EXERCISE PROMPT: Say how many lines of the records include the string "Rozhraní". Nothing else belongs in the answer.

Stored data:
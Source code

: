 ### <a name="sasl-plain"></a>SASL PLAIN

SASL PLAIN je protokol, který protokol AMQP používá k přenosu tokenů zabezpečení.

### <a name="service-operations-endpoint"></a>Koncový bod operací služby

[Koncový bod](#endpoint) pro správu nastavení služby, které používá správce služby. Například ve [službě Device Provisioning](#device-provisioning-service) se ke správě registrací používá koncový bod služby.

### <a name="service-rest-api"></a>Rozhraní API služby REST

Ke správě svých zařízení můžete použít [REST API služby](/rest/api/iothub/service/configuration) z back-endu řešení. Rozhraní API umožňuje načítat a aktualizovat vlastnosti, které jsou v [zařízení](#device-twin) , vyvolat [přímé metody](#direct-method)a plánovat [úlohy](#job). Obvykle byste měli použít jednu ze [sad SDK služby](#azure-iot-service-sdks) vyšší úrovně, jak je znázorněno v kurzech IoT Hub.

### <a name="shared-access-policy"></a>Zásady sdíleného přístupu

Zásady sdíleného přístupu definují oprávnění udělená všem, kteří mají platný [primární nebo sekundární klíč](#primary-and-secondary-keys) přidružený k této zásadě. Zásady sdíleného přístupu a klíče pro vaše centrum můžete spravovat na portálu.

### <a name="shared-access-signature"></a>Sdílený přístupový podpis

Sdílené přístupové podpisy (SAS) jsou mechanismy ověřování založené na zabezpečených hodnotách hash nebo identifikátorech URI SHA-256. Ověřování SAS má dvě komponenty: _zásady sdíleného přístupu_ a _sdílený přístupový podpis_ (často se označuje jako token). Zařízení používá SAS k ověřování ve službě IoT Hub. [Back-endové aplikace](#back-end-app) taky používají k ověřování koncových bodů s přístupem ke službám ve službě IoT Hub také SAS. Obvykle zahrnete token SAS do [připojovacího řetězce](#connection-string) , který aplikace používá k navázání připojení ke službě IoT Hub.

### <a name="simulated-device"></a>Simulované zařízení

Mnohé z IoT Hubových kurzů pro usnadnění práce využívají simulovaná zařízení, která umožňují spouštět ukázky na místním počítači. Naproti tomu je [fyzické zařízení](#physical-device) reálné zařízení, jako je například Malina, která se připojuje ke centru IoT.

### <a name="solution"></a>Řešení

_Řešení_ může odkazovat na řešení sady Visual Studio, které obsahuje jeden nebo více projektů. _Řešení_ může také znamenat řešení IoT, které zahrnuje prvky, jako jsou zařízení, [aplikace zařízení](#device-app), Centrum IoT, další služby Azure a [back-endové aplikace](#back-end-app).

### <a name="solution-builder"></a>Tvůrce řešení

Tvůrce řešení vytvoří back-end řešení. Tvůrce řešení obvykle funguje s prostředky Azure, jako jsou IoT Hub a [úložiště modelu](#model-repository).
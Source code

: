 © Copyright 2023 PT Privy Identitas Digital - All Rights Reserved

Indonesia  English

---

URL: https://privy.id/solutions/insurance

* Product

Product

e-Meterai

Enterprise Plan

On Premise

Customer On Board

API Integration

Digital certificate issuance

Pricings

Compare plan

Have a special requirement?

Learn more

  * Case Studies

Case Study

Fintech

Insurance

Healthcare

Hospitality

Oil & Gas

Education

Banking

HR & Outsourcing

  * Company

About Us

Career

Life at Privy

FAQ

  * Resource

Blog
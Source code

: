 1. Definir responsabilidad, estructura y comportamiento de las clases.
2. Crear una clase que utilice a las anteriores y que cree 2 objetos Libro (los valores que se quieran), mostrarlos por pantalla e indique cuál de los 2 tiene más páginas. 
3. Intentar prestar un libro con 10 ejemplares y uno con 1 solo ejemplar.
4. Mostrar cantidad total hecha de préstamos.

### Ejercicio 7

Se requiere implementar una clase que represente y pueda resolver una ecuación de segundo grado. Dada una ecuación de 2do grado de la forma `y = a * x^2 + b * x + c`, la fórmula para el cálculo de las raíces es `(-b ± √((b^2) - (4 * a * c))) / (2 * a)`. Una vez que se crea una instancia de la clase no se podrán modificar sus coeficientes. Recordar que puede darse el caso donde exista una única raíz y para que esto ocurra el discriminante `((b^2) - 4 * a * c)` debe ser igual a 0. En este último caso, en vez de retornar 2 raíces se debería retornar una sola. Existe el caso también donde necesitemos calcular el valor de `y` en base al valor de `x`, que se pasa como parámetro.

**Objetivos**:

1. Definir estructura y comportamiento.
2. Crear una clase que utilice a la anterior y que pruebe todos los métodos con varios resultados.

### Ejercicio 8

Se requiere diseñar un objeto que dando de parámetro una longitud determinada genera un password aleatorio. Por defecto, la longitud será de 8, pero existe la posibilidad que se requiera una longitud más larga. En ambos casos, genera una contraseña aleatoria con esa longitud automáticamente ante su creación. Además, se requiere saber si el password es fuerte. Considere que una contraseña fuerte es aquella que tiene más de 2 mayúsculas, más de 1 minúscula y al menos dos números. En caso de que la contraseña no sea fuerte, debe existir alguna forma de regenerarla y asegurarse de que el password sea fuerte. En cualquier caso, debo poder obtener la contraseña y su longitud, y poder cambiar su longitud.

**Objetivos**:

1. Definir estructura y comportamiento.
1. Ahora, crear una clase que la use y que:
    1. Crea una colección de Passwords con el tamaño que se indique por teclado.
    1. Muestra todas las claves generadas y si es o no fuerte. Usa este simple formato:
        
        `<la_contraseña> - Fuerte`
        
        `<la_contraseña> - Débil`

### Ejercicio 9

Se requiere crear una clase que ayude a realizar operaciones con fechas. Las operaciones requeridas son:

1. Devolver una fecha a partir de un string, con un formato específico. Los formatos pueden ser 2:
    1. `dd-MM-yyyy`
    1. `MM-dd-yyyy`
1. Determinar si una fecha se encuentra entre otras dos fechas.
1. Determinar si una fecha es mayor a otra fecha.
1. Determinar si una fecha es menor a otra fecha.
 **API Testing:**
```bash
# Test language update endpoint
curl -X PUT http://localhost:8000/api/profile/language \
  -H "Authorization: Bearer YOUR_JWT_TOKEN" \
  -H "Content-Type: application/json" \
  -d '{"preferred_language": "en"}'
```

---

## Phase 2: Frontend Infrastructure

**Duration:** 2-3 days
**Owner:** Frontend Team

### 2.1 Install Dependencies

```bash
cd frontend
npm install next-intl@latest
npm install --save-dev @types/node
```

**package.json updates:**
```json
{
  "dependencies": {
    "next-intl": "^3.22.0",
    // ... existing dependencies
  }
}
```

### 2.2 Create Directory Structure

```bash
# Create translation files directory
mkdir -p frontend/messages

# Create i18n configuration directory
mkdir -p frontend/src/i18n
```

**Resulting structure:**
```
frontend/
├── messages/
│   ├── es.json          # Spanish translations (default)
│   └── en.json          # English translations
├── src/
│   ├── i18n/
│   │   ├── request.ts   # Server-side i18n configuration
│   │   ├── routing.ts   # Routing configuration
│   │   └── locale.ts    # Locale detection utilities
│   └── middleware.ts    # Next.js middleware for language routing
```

REPLY TO THE TASK: 2